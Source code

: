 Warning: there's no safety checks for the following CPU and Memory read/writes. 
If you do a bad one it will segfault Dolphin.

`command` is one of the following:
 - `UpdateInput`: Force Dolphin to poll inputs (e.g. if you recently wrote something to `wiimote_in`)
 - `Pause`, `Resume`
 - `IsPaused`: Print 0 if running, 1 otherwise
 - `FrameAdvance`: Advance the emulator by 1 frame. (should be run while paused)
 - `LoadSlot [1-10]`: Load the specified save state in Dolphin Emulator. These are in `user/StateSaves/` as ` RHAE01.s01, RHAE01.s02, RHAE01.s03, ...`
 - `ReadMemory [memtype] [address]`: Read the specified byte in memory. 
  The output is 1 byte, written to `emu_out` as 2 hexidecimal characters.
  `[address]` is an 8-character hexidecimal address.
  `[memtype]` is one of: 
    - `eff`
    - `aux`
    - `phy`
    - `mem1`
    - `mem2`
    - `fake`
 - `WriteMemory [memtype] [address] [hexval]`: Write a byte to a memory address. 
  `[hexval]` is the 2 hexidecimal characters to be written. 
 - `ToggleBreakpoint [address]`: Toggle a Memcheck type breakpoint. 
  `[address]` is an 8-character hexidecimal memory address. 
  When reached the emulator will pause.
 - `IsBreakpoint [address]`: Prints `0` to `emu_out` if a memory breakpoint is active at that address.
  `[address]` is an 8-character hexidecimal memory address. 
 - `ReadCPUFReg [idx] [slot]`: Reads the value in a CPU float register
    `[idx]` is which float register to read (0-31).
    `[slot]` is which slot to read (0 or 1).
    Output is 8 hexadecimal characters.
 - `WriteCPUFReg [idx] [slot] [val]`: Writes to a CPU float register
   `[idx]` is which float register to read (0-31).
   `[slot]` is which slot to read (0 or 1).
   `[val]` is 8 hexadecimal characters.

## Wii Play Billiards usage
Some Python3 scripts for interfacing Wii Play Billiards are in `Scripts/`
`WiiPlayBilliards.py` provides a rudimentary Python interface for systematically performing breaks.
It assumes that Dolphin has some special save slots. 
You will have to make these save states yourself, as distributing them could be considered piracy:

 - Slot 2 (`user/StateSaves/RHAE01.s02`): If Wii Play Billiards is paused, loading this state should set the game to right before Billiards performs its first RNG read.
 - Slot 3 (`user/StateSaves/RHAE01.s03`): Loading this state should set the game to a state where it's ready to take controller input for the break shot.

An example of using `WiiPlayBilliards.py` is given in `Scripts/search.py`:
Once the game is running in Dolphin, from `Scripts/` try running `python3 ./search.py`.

● ● ● ● ● ● ●

Take the lines from the one containing "the break shot." through the final line of the entries above, and set them down exactly, with nothing added.

 - Slot 3 (`user/StateSaves/RHAE01.s03`): Loading this state should set the game to a state where it's ready to take controller input for the break shot.

An example of using `WiiPlayBilliards.py` is given in `Scripts/search.py`:
Once the game is running in Dolphin, from `Scripts/` try running `python3 ./search.py`.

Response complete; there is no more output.